• [Instructions to follow]
Search the records for "contrast". Report every line where it occurs.

---- Dataset records

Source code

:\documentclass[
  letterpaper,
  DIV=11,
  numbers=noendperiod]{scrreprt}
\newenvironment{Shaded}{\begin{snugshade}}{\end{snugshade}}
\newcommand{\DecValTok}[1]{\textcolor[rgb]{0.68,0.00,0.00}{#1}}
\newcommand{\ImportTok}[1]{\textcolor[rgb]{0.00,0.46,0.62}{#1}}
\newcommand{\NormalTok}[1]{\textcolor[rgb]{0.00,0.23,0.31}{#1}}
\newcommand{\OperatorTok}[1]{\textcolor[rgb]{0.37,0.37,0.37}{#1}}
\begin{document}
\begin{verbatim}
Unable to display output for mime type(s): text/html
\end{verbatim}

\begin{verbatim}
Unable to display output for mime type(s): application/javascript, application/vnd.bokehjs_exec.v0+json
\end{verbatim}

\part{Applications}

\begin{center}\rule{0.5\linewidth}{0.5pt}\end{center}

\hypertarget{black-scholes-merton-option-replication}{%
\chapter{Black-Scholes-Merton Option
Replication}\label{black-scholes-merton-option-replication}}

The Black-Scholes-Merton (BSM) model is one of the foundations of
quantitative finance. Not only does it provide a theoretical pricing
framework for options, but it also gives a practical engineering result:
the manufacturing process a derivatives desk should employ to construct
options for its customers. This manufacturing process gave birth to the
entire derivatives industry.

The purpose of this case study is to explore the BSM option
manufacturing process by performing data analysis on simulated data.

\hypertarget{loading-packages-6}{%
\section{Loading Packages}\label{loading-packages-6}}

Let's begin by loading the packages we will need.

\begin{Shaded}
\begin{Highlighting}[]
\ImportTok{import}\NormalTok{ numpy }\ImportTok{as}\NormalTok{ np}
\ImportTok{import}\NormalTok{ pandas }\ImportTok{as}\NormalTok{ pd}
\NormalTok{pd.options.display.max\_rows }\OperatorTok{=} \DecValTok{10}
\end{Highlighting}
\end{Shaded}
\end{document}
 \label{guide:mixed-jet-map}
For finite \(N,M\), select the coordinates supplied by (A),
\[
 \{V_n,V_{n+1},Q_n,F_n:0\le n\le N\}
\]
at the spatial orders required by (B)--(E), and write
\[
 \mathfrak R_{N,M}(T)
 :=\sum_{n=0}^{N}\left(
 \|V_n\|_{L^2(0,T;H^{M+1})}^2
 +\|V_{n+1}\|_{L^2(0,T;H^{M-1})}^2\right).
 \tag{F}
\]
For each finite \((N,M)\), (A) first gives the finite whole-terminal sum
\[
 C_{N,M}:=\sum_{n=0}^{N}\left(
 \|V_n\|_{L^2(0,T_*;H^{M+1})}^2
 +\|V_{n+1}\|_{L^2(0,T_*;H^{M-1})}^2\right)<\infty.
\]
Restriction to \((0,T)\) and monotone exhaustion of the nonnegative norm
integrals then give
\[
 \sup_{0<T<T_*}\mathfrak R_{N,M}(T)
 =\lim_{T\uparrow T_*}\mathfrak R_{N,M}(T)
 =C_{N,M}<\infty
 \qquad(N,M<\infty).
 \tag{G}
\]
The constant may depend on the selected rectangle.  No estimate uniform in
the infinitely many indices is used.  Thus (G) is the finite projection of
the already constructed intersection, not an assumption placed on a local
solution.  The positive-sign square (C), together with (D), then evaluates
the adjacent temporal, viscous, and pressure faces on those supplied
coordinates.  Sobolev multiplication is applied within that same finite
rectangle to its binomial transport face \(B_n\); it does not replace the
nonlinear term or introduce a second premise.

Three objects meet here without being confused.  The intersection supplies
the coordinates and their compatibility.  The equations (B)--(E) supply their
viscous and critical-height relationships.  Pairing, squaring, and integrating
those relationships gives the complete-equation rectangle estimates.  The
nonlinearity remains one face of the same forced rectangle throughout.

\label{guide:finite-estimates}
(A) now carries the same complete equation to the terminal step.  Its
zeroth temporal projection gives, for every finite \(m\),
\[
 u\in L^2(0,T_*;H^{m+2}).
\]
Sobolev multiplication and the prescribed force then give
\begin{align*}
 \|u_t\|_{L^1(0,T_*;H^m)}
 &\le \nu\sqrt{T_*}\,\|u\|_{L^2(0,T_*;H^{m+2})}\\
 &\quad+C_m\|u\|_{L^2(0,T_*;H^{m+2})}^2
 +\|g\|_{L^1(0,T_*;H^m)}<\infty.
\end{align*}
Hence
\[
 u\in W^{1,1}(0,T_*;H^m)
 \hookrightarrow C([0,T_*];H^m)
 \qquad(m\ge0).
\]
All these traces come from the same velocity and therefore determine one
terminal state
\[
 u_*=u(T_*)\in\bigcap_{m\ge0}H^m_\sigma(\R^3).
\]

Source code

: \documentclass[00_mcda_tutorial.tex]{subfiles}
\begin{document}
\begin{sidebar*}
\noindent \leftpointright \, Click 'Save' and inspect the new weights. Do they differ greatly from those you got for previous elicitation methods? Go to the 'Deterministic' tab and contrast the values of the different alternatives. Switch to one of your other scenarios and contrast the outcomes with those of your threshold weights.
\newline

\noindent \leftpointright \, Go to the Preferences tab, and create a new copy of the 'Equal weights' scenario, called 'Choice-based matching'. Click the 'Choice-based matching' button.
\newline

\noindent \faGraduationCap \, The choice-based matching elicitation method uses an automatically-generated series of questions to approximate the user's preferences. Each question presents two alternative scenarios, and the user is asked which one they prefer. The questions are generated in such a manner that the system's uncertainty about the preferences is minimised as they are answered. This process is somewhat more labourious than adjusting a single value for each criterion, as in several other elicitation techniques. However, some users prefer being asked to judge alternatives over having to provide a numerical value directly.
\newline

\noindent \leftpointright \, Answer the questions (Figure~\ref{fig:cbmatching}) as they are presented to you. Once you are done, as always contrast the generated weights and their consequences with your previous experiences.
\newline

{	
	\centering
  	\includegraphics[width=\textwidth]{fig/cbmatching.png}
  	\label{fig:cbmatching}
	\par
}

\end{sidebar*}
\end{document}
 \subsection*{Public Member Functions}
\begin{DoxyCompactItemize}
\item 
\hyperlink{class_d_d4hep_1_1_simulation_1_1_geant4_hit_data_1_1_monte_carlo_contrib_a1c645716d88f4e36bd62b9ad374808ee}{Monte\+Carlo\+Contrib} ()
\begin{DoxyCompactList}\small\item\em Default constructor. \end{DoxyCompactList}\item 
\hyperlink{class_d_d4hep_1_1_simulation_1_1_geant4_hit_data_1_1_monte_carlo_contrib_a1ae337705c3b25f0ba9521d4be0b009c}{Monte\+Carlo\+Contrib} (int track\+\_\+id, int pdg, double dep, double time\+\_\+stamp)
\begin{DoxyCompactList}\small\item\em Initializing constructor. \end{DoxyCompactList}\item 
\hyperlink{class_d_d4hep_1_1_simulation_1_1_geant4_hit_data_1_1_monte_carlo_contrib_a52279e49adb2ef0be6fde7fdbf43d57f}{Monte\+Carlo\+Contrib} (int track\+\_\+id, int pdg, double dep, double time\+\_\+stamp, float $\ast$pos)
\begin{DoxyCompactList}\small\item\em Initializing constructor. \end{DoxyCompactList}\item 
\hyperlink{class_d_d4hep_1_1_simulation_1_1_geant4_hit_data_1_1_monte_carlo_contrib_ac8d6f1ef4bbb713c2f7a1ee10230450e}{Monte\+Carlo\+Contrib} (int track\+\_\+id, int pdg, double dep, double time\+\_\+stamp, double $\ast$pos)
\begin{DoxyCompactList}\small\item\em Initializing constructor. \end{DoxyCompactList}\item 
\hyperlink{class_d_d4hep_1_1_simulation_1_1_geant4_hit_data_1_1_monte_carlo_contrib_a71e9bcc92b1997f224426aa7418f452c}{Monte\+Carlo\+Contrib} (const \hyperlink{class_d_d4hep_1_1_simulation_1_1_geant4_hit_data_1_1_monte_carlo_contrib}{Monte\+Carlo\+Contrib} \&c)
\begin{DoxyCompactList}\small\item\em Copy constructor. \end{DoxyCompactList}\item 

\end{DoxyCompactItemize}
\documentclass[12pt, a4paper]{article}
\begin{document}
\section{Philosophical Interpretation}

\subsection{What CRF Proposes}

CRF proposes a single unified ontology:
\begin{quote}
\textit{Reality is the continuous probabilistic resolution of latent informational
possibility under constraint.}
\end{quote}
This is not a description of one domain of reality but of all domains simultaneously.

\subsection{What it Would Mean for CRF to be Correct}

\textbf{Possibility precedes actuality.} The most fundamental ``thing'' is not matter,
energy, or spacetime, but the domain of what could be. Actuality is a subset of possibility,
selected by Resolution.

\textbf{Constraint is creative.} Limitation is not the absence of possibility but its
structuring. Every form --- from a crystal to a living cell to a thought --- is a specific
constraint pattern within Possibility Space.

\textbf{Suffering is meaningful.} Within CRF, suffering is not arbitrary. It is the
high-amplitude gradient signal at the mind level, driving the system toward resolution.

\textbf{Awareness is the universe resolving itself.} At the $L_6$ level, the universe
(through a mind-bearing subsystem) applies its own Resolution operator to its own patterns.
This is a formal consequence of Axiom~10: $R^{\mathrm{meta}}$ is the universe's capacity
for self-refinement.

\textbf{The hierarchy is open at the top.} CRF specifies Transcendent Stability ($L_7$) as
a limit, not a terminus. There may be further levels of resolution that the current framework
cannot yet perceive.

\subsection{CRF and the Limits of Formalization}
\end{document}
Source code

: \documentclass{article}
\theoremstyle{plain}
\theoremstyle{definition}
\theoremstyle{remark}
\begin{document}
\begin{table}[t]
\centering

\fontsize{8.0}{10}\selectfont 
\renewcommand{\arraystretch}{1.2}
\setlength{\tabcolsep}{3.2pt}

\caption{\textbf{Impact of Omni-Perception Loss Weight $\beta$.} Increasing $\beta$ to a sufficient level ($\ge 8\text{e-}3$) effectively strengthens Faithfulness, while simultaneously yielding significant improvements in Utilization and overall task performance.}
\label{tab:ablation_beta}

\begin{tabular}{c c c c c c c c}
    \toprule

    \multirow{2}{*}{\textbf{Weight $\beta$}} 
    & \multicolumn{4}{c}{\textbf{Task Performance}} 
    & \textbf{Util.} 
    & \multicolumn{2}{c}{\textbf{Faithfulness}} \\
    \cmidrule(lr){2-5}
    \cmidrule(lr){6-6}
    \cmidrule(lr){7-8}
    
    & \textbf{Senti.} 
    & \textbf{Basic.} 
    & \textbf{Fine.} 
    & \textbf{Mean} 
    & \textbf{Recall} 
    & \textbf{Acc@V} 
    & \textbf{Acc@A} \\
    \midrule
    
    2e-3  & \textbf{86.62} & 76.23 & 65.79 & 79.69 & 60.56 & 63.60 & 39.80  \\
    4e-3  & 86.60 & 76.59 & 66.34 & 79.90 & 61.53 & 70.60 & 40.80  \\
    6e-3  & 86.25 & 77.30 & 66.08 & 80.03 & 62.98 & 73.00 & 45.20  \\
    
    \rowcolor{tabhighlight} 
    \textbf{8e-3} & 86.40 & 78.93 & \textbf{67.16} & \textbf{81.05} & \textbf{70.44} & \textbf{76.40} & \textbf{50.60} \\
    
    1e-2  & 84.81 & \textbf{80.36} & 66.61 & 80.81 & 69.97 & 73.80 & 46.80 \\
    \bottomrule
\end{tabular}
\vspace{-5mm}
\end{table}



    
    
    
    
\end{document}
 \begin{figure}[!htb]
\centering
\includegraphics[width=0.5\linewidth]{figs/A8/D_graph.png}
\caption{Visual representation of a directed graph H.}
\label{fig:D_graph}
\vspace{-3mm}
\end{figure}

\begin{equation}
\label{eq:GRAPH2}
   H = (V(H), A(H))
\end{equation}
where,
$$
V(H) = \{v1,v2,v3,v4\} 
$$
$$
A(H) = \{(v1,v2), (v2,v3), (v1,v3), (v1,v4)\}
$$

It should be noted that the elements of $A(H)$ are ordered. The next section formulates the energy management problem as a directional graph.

--------

• [Response box]
\noindent \leftpointright \, Click 'Save' and inspect the new weights. Do they differ greatly from those you got for previous elicitation methods? Go to the 'Deterministic' tab and contrast the values of the different alternatives. Switch to one of your other scenarios and contrast the outcomes with those of your threshold weights.
\noindent \leftpointright \, Answer the questions (Figure~\ref{fig:cbmatching}) as they are presented to you. Once you are done, as always contrast the generated weights and their consequences with your previous experiences.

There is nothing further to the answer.